Stored data entries
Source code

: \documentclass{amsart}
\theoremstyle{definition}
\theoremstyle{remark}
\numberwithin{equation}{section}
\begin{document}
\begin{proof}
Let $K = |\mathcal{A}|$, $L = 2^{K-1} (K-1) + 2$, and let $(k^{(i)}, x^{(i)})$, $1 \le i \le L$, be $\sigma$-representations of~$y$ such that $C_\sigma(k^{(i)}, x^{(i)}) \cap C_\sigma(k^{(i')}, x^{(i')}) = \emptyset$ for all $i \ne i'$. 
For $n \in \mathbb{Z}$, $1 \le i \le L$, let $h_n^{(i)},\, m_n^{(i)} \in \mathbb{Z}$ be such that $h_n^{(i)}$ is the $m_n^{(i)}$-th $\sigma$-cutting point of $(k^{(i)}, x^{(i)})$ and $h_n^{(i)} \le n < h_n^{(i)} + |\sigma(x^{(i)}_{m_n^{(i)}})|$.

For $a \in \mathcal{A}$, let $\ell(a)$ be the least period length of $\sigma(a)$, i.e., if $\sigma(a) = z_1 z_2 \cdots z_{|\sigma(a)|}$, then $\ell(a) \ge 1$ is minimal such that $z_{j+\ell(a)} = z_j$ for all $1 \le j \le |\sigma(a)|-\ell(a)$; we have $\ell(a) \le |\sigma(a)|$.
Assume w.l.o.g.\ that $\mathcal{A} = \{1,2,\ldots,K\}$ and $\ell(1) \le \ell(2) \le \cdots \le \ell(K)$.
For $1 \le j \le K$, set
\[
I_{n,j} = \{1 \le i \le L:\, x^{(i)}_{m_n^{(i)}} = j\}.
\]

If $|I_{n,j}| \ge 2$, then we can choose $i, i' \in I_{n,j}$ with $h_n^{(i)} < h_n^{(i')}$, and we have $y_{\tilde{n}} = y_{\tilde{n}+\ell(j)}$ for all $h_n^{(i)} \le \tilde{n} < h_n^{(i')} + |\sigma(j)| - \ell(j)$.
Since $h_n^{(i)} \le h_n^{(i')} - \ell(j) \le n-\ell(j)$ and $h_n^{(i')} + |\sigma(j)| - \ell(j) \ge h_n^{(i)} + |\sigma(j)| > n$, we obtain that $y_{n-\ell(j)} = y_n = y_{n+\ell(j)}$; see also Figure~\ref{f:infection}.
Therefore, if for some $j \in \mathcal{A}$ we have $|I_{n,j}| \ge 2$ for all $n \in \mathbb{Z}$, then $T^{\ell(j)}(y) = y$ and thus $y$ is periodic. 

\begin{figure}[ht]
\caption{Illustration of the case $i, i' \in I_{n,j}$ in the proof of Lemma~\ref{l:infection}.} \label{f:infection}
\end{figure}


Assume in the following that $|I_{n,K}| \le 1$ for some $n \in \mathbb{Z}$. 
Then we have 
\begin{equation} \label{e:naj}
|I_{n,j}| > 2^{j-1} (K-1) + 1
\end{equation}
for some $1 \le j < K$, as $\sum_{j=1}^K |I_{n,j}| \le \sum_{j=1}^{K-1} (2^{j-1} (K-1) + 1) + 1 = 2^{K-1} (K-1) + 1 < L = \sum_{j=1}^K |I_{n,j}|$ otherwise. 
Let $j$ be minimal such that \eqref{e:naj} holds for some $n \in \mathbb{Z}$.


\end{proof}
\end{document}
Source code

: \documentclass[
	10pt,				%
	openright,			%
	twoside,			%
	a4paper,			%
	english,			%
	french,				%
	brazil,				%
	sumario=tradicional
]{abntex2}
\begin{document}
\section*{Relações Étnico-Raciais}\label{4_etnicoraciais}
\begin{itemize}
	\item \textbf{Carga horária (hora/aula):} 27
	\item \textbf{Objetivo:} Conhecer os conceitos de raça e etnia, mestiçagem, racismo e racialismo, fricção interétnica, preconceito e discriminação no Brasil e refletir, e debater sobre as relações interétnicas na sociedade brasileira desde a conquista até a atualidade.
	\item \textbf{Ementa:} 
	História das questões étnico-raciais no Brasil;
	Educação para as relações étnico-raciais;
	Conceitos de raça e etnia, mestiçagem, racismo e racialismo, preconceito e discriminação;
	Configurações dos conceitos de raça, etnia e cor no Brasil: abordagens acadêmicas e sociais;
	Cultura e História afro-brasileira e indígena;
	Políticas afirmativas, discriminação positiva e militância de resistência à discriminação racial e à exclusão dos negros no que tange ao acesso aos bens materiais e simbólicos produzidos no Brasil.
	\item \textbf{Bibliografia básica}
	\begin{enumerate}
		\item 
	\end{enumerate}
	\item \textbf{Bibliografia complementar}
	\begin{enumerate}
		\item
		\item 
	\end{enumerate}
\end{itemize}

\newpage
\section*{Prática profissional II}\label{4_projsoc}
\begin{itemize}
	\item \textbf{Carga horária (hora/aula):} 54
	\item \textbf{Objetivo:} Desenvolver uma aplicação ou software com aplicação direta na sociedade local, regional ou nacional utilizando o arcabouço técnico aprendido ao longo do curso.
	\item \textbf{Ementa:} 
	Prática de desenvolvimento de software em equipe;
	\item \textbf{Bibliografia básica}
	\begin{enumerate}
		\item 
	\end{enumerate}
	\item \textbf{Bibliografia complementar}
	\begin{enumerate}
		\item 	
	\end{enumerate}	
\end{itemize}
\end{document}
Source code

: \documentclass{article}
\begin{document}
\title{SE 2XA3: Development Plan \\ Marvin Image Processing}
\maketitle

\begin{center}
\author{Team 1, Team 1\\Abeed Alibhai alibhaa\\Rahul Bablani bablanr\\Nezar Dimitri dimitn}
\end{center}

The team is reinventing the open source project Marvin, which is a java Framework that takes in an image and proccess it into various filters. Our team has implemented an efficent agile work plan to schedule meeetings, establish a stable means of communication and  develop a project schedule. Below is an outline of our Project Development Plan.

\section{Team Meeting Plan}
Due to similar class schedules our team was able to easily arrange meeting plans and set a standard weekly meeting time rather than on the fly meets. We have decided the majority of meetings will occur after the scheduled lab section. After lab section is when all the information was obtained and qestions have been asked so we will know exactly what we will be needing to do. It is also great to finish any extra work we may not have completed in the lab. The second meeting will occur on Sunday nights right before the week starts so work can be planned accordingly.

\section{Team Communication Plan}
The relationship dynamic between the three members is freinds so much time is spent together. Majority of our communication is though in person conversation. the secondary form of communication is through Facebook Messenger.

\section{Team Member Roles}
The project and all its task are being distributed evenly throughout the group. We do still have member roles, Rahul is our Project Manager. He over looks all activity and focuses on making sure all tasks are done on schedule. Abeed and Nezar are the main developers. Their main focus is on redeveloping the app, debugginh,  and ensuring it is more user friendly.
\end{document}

◆ Instructions to follow
Using the entries above, print each one again without any alteration.

◆ Output for this task
Source code

: \documentclass{amsart}
\theoremstyle{definition}
\theoremstyle{remark}
\numberwithin{equation}{section}
\begin{document}
\begin{proof}
Let $K = |\mathcal{A}|$, $L = 2^{K-1} (K-1) + 2$, and let $(k^{(i)}, x^{(i)})$, $1 \le i \le L$, be $\sigma$-representations of~$y$ such that $C_\sigma(k^{(i)}, x^{(i)}) \cap C_\sigma(k^{(i')}, x^{(i')}) = \emptyset$ for all $i \ne i'$. 
For $n \in \mathbb{Z}$, $1 \le i \le L$, let $h_n^{(i)},\, m_n^{(i)} \in \mathbb{Z}$ be such that $h_n^{(i)}$ is the $m_n^{(i)}$-th $\sigma$-cutting point of $(k^{(i)}, x^{(i)})$ and $h_n^{(i)} \le n < h_n^{(i)} + |\sigma(x^{(i)}_{m_n^{(i)}})|$.

For $a \in \mathcal{A}$, let $\ell(a)$ be the least period length of $\sigma(a)$, i.e., if $\sigma(a) = z_1 z_2 \cdots z_{|\sigma(a)|}$, then $\ell(a) \ge 1$ is minimal such that $z_{j+\ell(a)} = z_j$ for all $1 \le j \le |\sigma(a)|-\ell(a)$; we have $\ell(a) \le |\sigma(a)|$.
Assume w.l.o.g.\ that $\mathcal{A} = \{1,2,\ldots,K\}$ and $\ell(1) \le \ell(2) \le \cdots \le \ell(K)$.
For $1 \le j \le K$, set
\[
I_{n,j} = \{1 \le i \le L:\, x^{(i)}_{m_n^{(i)}} = j\}.
\]

If $|I_{n,j}| \ge 2$, then we can choose $i, i' \in I_{n,j}$ with $h_n^{(i)} < h_n^{(i')}$, and we have $y_{\tilde{n}} = y_{\tilde{n}+\ell(j)}$ for all $h_n^{(i)} \le \tilde{n} < h_n^{(i')} + |\sigma(j)| - \ell(j)$.
Since $h_n^{(i)} \le h_n^{(i')} - \ell(j) \le n-\ell(j)$ and $h_n^{(i')} + |\sigma(j)| - \ell(j) \ge h_n^{(i)} + |\sigma(j)| > n$, we obtain that $y_{n-\ell(j)} = y_n = y_{n+\ell(j)}$; see also Figure~\ref{f:infection}.
Therefore, if for some $j \in \mathcal{A}$ we have $|I_{n,j}| \ge 2$ for all $n \in \mathbb{Z}$, then $T^{\ell(j)}(y) = y$ and thus $y$ is periodic. 

\begin{figure}[ht]
\caption{Illustration of the case $i, i' \in I_{n,j}$ in the proof of Lemma~\ref{l:infection}.} \label{f:infection}
\end{figure}


Assume in the following that $|I_{n,K}| \le 1$ for some $n \in \mathbb{Z}$. 
Then we have 
\begin{equation} \label{e:naj}
|I_{n,j}| > 2^{j-1} (K-1) + 1
\end{equation}
for some $1 \le j < K$, as $\sum_{j=1}^K |I_{n,j}| \le \sum_{j=1}^{K-1} (2^{j-1} (K-1) + 1) + 1 = 2^{K-1} (K-1) + 1 < L = \sum_{j=1}^K |I_{n,j}|$ otherwise. 
Let $j$ be minimal such that \eqref{e:naj} holds for some $n \in \mathbb{Z}$.


\end{proof}
\end{document}
Source code

: \documentclass[
	10pt,				%
	openright,			%
	twoside,			%
	a4paper,			%
	english,			%
	french,				%
	brazil,				%
	sumario=tradicional
]{abntex2}
\begin{document}
\section*{Relações Étnico-Raciais}\label{4_etnicoraciais}
\begin{itemize}
	\item \textbf{Carga horária (hora/aula):} 27
	\item \textbf{Objetivo:} Conhecer os conceitos de raça e etnia, mestiçagem, racismo e racialismo, fricção interétnica, preconceito e discriminação no Brasil e refletir, e debater sobre as relações interétnicas na sociedade brasileira desde a conquista até a atualidade.
	\item \textbf{Ementa:} 
	História das questões étnico-raciais no Brasil;
	Educação para as relações étnico-raciais;
	Conceitos de raça e etnia, mestiçagem, racismo e racialismo, preconceito e discriminação;
	Configurações dos conceitos de raça, etnia e cor no Brasil: abordagens acadêmicas e sociais;
	Cultura e História afro-brasileira e indígena;
	Políticas afirmativas, discriminação positiva e militância de resistência à discriminação racial e à exclusão dos negros no que tange ao acesso aos bens materiais e simbólicos produzidos no Brasil.
	\item \textbf{Bibliografia básica}
	\begin{enumerate}
		\item 
	\end{enumerate}
	\item \textbf{Bibliografia complementar}
	\begin{enumerate}
		\item
		\item 
	\end{enumerate}
\end{itemize}

\newpage
\section*{Prática profissional II}\label{4_projsoc}
\begin{itemize}
	\item \textbf{Carga horária (hora/aula):} 54
	\item \textbf{Objetivo:} Desenvolver uma aplicação ou software com aplicação direta na sociedade local, regional ou nacional utilizando o arcabouço técnico aprendido ao longo do curso.
	\item \textbf{Ementa:} 
	Prática de desenvolvimento de software em equipe;
	\item \textbf{Bibliografia básica}
	\begin{enumerate}
		\item 
	\end{enumerate}
	\item \textbf{Bibliografia complementar}
	\begin{enumerate}
		\item 	
	\end{enumerate}	
\end{itemize}
\end{document}
Source code

: \documentclass{article}
\begin{document}
\title{SE 2XA3: Development Plan \\ Marvin Image Processing}
\maketitle

\begin{center}
\author{Team 1, Team 1\\Abeed Alibhai alibhaa\\Rahul Bablani bablanr\\Nezar Dimitri dimitn}
\end{center}

The team is reinventing the open source project Marvin, which is a java Framework that takes in an image and proccess it into various filters. Our team has implemented an efficent agile work plan to schedule meeetings, establish a stable means of communication and  develop a project schedule. Below is an outline of our Project Development Plan.

\section{Team Meeting Plan}
Due to similar class schedules our team was able to easily arrange meeting plans and set a standard weekly meeting time rather than on the fly meets. We have decided the majority of meetings will occur after the scheduled lab section. After lab section is when all the information was obtained and qestions have been asked so we will know exactly what we will be needing to do. It is also great to finish any extra work we may not have completed in the lab. The second meeting will occur on Sunday nights right before the week starts so work can be planned accordingly.

\section{Team Communication Plan}
The relationship dynamic between the three members is freinds so much time is spent together. Majority of our communication is though in person conversation. the secondary form of communication is through Facebook Messenger.

\section{Team Member Roles}
The project and all its task are being distributed evenly throughout the group. We do still have member roles, Rahul is our Project Manager. He over looks all activity and focuses on making sure all tasks are done on schedule. Abeed and Nezar are the main developers. Their main focus is on redeveloping the app, debugginh,  and ensuring it is more user friendly.
\end{document}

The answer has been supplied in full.